Son kale, güçlü yiğitlere güvenilir koruma olarak hizmet etti. Yerli yarımadalarında bin yıl daha direndiler. Doğru, ortadan kaybolmasından önceki beş yüzyıl önce, çok değerli toprakların utanmaz Cro-Magnon'larla paylaşılması gerekiyordu. Çok hızlı bir şekilde Pirenelere yerleştiler ve orijinal sahiplerini kalabalıklaştırmaya başladılar.

Cro-Magnons ve Neandertallerin evrim yolu

Birlikte yaşamak, düşmanlık salgınları ve ardından uzun barış dönemleri ile karakterize edildi. Sonu kimileri için ölümcül, kimileri için mutluydu. Son Neandertaller 27 bin yıl önce ortadan kayboldu... Bununla birlikte, görünüşte biraz değişmiş olan Cro-Magnons hala gelişiyor. Aktif olarak çoğalıyorlar - sayıları zaten 6 milyar rakamını aştı.

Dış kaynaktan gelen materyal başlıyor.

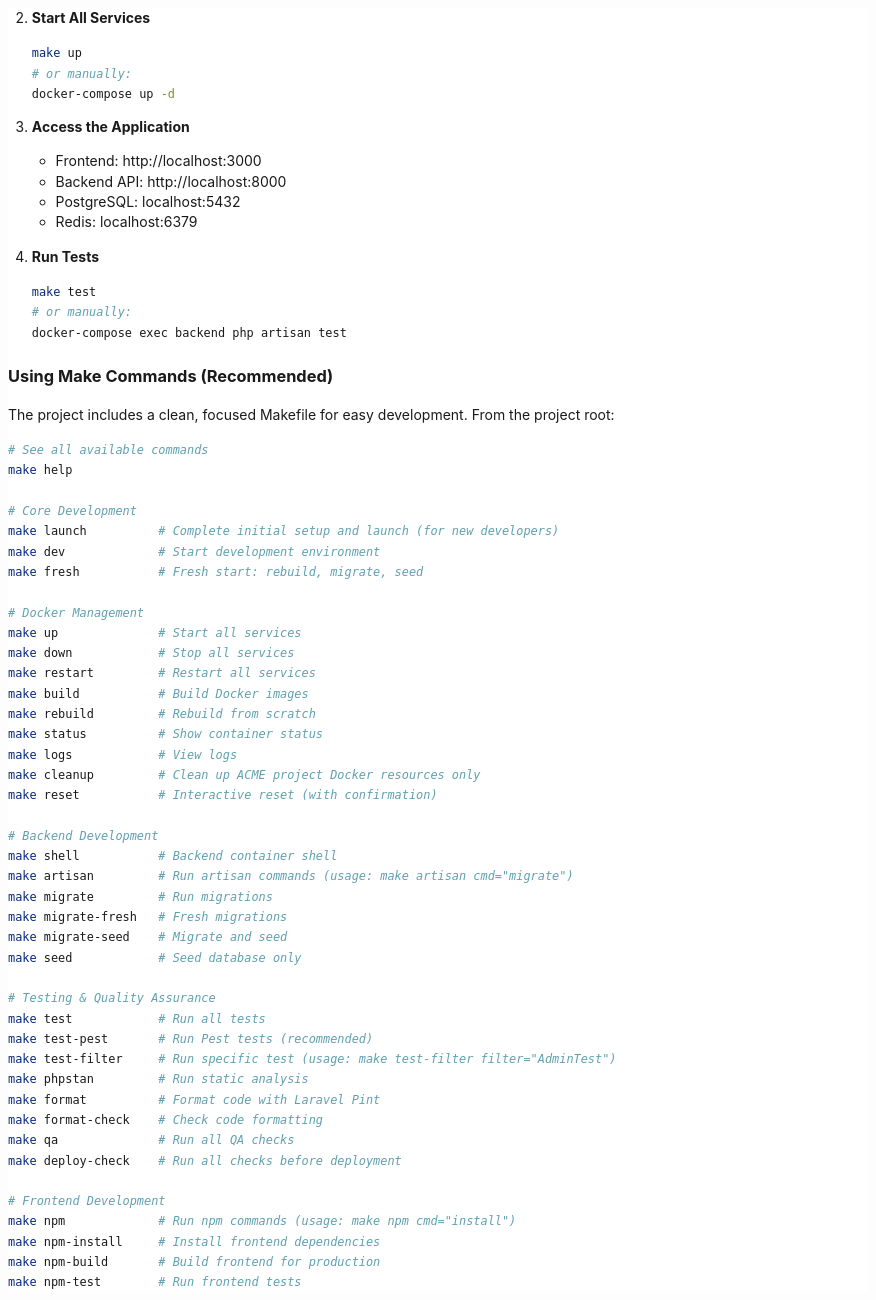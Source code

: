 2. **Start All Services**
   ```bash
   make up
   # or manually:
   docker-compose up -d
   ```

3. **Access the Application**
   - Frontend: http://localhost:3000
   - Backend API: http://localhost:8000
   - PostgreSQL: localhost:5432
   - Redis: localhost:6379

4. **Run Tests**
   ```bash
   make test
   # or manually:
   docker-compose exec backend php artisan test
   ```

### Using Make Commands (Recommended)
The project includes a clean, focused Makefile for easy development. From the project root:

```bash
# See all available commands
make help

# Core Development
make launch          # Complete initial setup and launch (for new developers)
make dev             # Start development environment
make fresh           # Fresh start: rebuild, migrate, seed

# Docker Management
make up              # Start all services
make down            # Stop all services
make restart         # Restart all services
make build           # Build Docker images
make rebuild         # Rebuild from scratch
make status          # Show container status
make logs            # View logs
make cleanup         # Clean up ACME project Docker resources only
make reset           # Interactive reset (with confirmation)

# Backend Development
make shell           # Backend container shell
make artisan         # Run artisan commands (usage: make artisan cmd="migrate")
make migrate         # Run migrations
make migrate-fresh   # Fresh migrations
make migrate-seed    # Migrate and seed
make seed            # Seed database only

# Testing & Quality Assurance
make test            # Run all tests
make test-pest       # Run Pest tests (recommended)
make test-filter     # Run specific test (usage: make test-filter filter="AdminTest")
make phpstan         # Run static analysis
make format          # Format code with Laravel Pint
make format-check    # Check code formatting
make qa              # Run all QA checks
make deploy-check    # Run all checks before deployment

# Frontend Development
make npm             # Run npm commands (usage: make npm cmd="install")
make npm-install     # Install frontend dependencies
make npm-build       # Build frontend for production
make npm-test        # Run frontend tests
```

Neandertallerin ortadan kaybolmasının gizemi

Peki belli bir zaman diliminde başlayan bu öldürme programı nedir? Neandertallerin trajedilerinde yalnız olmadıklarını hemen belirtmek gerekir. Hayvan dünyasının birçok temsilcisi sadece 30-10 bin yıl önce sonsuzluğa gömüldü. Örnek olarak, bilinmeyen nedenlerle gezegenden iz bırakmadan kaybolan aynı mamutları verebiliriz.

Bugün bilim bu fenomeni açıklayamaz. Mutlak gerçek olduğunu iddia eden bir dizi kavram vardır, ancak tüm çelişkiler yelpazesini nesnel olarak yansıtabilen ve onu mutlak ve hatasız kanıtlara dayalı tek ve tutarlı bir sistem içinde odaklayabilen tek bir teori yoktur.

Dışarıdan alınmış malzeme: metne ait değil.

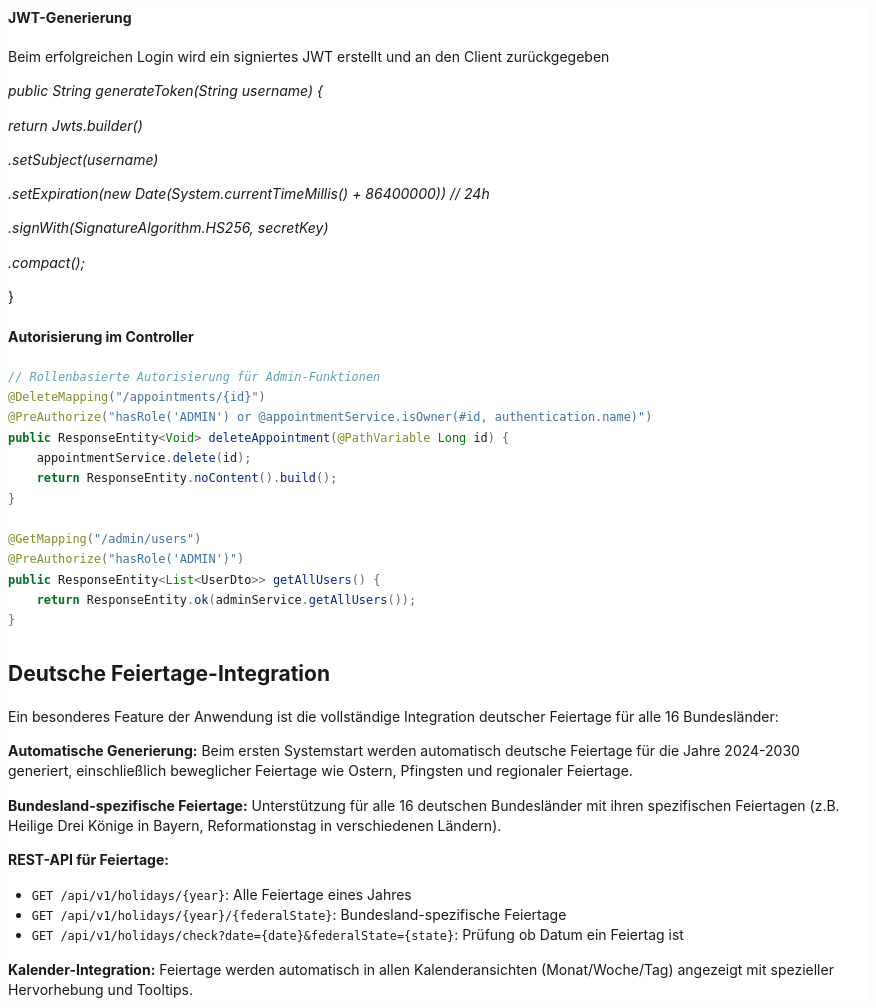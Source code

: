 #### JWT-Generierung

Beim erfolgreichen Login wird ein signiertes JWT erstellt und an den
Client zurückgegeben

*public String generateToken(String username) {*

*return Jwts.builder()*

*.setSubject(username)*

*.setExpiration(new Date(System.currentTimeMillis() + 86400000)) // 24h*

*.signWith(SignatureAlgorithm.HS256, secretKey)*

*.compact();*

}

#### Autorisierung im Controller

```java
// Rollenbasierte Autorisierung für Admin-Funktionen
@DeleteMapping("/appointments/{id}")
@PreAuthorize("hasRole('ADMIN') or @appointmentService.isOwner(#id, authentication.name)")
public ResponseEntity<Void> deleteAppointment(@PathVariable Long id) {
    appointmentService.delete(id);
    return ResponseEntity.noContent().build();
}

@GetMapping("/admin/users")
@PreAuthorize("hasRole('ADMIN')")
public ResponseEntity<List<UserDto>> getAllUsers() {
    return ResponseEntity.ok(adminService.getAllUsers());
}
```

## Deutsche Feiertage-Integration

Ein besonderes Feature der Anwendung ist die vollständige Integration deutscher
Feiertage für alle 16 Bundesländer:

**Automatische Generierung:** Beim ersten Systemstart werden automatisch deutsche
Feiertage für die Jahre 2024-2030 generiert, einschließlich beweglicher Feiertage
wie Ostern, Pfingsten und regionaler Feiertage.

**Bundesland-spezifische Feiertage:** Unterstützung für alle 16 deutschen Bundesländer
mit ihren spezifischen Feiertagen (z.B. Heilige Drei Könige in Bayern, Reformationstag
in verschiedenen Ländern).

**REST-API für Feiertage:**
- `GET /api/v1/holidays/{year}`: Alle Feiertage eines Jahres
- `GET /api/v1/holidays/{year}/{federalState}`: Bundesland-spezifische Feiertage
- `GET /api/v1/holidays/check?date={date}&federalState={state}`: Prüfung ob Datum ein Feiertag ist

**Kalender-Integration:** Feiertage werden automatisch in allen Kalenderansichten
(Monat/Woche/Tag) angezeigt mit spezieller Hervorhebung und Tooltips.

Neandertallerin yok olma süreci bin yıldan fazla sürdü. Nüfusları arttı ve azaldı. Sonunda insanlar ortadan kayboldu, koşulsuz olarak güneşin altında daha başarılı ve sert ve rasyonel gerçekliğe adapte oldu.

Bu insan türünün ortadan kaybolmasının gizemi, resmi bilimden uzak alanlarda da olabilir. Belki Neandertaller başka dünyalara, başka boyutlara bir giriş bulmuşlardır. Mevcut gerçekliği terk ettikten sonra, şimdi farklı bir gerçeklikte gelişiyorlar: bilimsel ve teknolojik ilerleme düzeyinde modern insanları geliştiriyorlar, iyileştiriyorlar ve hatta aşıyorlar.

Ayaltı dünyasında yaşayan güçlü yiğitler, tıpkı narin Cro-Magnonlar gibi, Dünya gezegeninde hayatta kalmak için her gün hayal kurdular, sevdiler ve savaştılar. Unutulmaya yüz tuttular, ancak her durumda modern insanın ataları üzerinde belirli bir etkisi oldu. Kim bilir, olumlu olanlar da olabilir olumsuz özelliklerşu anda yaşayanın doğasında var olan karakter, psikolojik tip Neandertal neydi.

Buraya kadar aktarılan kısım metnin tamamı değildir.